With their staffs cut to as low as 1 person, agencies push back on DOGE

The Inter-American Foundation has rarely found itself in the headlines, so maybe it was no surprise when Trump administration efforts to effectively close the agency didn’t get much attention either.

The administration, after all, was taking similar actions throughout much of the federal government.

President Donald Trump reentered the White House promising to make government smaller and more efficient. He launched the U.S. Department of Government Efficiency (DOGE) to lead this endeavor, fronted by the tech billionaire Elon Musk. DOGE staffers swept through Washington, accessing computer systems, firing thousands of employees, and dismantling entire agencies. Now, the aftershocks of these actions are becoming clearer. 

Why We Wrote This

As Elon Musk pulls back from the Department of Government Efficiency, the initiative’s cost-cutting efforts are running up against public opinion and the courts.

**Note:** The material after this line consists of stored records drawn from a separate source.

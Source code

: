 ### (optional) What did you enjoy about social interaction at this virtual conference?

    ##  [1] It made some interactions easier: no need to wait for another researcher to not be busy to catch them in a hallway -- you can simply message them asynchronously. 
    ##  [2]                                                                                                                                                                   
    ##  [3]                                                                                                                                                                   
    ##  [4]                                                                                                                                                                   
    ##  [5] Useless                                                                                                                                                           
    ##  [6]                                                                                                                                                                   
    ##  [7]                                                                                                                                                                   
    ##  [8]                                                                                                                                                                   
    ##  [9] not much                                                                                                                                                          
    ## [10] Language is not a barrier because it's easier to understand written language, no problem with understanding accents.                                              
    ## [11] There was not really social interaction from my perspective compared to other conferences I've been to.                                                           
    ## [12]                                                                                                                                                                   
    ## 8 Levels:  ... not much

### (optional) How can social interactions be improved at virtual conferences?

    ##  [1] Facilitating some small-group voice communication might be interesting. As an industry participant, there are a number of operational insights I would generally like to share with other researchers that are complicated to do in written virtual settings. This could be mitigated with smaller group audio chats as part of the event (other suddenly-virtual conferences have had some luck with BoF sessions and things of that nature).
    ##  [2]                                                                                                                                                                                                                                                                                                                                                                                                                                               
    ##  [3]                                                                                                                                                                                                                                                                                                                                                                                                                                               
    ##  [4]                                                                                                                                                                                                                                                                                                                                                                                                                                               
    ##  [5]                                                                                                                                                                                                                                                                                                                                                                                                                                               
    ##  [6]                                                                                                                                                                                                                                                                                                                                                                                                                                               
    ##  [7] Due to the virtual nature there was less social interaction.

These efforts have provoked legal challenges, public backlash – including in some Republican districts – and conflict among administration leaders. Mr. Musk has downwardly revised DOGE’s potential savings over the months, and some lower federal courts have ruled that some of the agency’s actions are probably unlawful.

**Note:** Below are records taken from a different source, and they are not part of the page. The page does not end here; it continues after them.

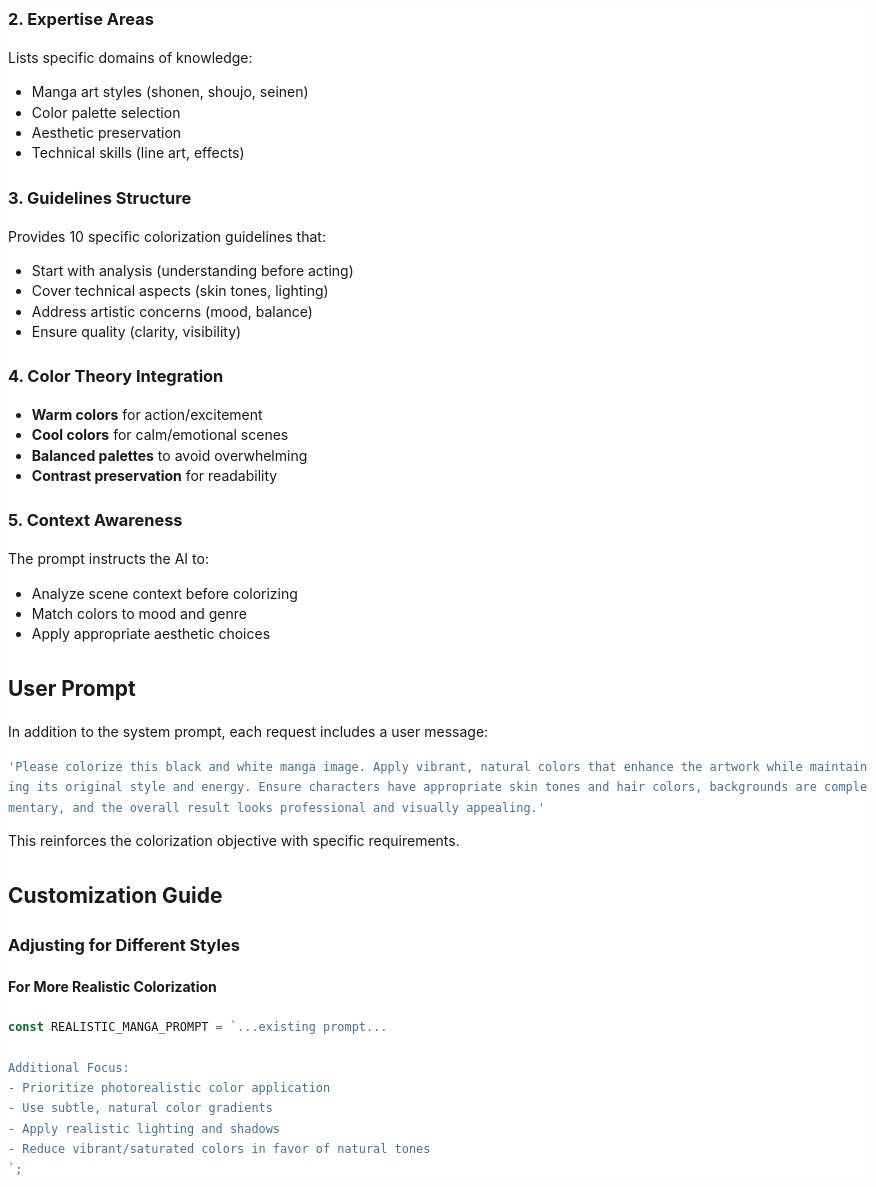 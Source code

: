 ### 2. **Expertise Areas**

Lists specific domains of knowledge:
- Manga art styles (shonen, shoujo, seinen)
- Color palette selection
- Aesthetic preservation
- Technical skills (line art, effects)

### 3. **Guidelines Structure**

Provides 10 specific colorization guidelines that:
- Start with analysis (understanding before acting)
- Cover technical aspects (skin tones, lighting)
- Address artistic concerns (mood, balance)
- Ensure quality (clarity, visibility)

### 4. **Color Theory Integration**

- **Warm colors** for action/excitement
- **Cool colors** for calm/emotional scenes
- **Balanced palettes** to avoid overwhelming
- **Contrast preservation** for readability

### 5. **Context Awareness**

The prompt instructs the AI to:
- Analyze scene context before colorizing
- Match colors to mood and genre
- Apply appropriate aesthetic choices

## User Prompt

In addition to the system prompt, each request includes a user message:

```typescript
'Please colorize this black and white manga image. Apply vibrant, natural colors that enhance the artwork while maintaining its original style and energy. Ensure characters have appropriate skin tones and hair colors, backgrounds are complementary, and the overall result looks professional and visually appealing.'
```

This reinforces the colorization objective with specific requirements.

## Customization Guide

### Adjusting for Different Styles

#### For More Realistic Colorization

```typescript
const REALISTIC_MANGA_PROMPT = `...existing prompt...

Additional Focus:
- Prioritize photorealistic color application
- Use subtle, natural color gradients
- Apply realistic lighting and shadows
- Reduce vibrant/saturated colors in favor of natural tones
`;
```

Now, Mr. Musk has said he will be paring back his government work. But he does so as DOGE staffers now appear to be in almost every federal department. Trump officials and allies, meanwhile, are pressing Congress to implement cuts that DOGE only has the power to recommend.

Overall, the Silicon Valley-inspired “move fast and break things” approach that has defined the agency’s early work is now running up against the political and institutional constraints of Washington. The Inter-American Foundation (IAF), which was at one point reduced on paper to one employee, highlights how the DOGE approach to remaking government can be easier said than done.

A black plastic shroud covers the signage on the windows of the former offices of the U.S. Agency for International Development in Washington, April 24, 2025.

A small target

DOGE’s concrete achievements are still unclear – and fall far short of the $2 trillion in savings that Mr. Musk had previously suggested would be possible – but its work has been welcomed by advocates of smaller government.